I want to pay homage to our marae and the hau kaenga who played a vital part in hosting our visitors, to our local kapa who stood; you made us all so very proud.
Lastly, but definitely not least I want to acknowledge all of the kaupoi/volunteers who managed gates, tickets, clean up, schedules and every other facet of the event; you made the week run fantastically. Especially you, aunty Charlotte Gibson, you are always our go-to-person, solid as a rock, Te Tairāwhiti can not do what it does without you. Kei te mihi.
This week in council we have our Future Tairāwhiti meeting.
Future Tairāwhiti’s purpose is to give focus and dedicate time, in addition to our committee and council meetings, to discuss our regions major strategic projects, plans and policies.
This week in FT our agenda is quite light but still very important. I have chosen to elaborate on the Development Contributions policy review and the update of the Tairāwhiti Economic Action Plan.
Development Contributions are charges imposed on people or businesses that are developing buildings, houses, businesses etc to pay for the capital works required to support their development.

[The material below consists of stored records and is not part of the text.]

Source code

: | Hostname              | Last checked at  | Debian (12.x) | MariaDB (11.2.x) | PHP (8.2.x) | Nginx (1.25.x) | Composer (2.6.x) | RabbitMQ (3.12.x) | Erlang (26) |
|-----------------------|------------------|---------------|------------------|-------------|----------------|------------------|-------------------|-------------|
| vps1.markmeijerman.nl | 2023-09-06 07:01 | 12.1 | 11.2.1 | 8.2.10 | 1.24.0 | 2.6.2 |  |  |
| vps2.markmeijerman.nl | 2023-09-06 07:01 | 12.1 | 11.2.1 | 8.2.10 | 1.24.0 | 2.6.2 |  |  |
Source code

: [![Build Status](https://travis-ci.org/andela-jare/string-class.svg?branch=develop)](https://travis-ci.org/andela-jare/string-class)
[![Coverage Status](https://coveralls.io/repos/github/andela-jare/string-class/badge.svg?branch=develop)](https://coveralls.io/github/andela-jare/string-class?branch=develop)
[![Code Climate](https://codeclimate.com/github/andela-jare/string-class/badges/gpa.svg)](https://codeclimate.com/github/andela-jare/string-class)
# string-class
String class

So if I decide to put another house on the back of my property then it’s going to put more strain on our public system (water, sewerage etc). So I have to pay a development contribution that pays for the upgrade of the public infrastructure to handle the strain.
Our current DC charges are low when you compare our district with other similar districts. There is room to adjust charges, which is why the paper is asking councillors to task the Chief Executive to develop a draft policy for consultation and to focus on the quantum of charges, which includes an increased charge.
The Tairāwhiti Economic Action Plan update is quite exciting to read. It’s great to see all different groups leading different parts of the plan; Activate Tairāwhiti, Iwi, Ngāti Porou miere and council to name a few.
There are gains being made in several strategically significant areas. Investigating wood processing locally and regionally will create higher value products and jobs on the ground here in Te Tairāwhiti which makes sense because we are a forest heavy region. The focus on Mānuka honey development, extraction and research also makes sense due to our already established manuka forests, ideal manuka growing lands and tricky coast terrain. Due to the mānuka not having to be harvested and bees being able to access it being the only requirement, means that planting can occur on previously unproductive land.
There are other focus points; tourism, long term sustainable access to water, improving our State Highways; 35 and 2, and also developing our people to be work ready in this ever changing world and work enviroment.
For more details, please feel free to read the Future Tairāwhiti agenda, which is freely available to the public online and at council or come along to our meeting this Thursday at the Cossie club at 9am.
As always Te Tairāwhiti, it’s my privilege and honour to serve you.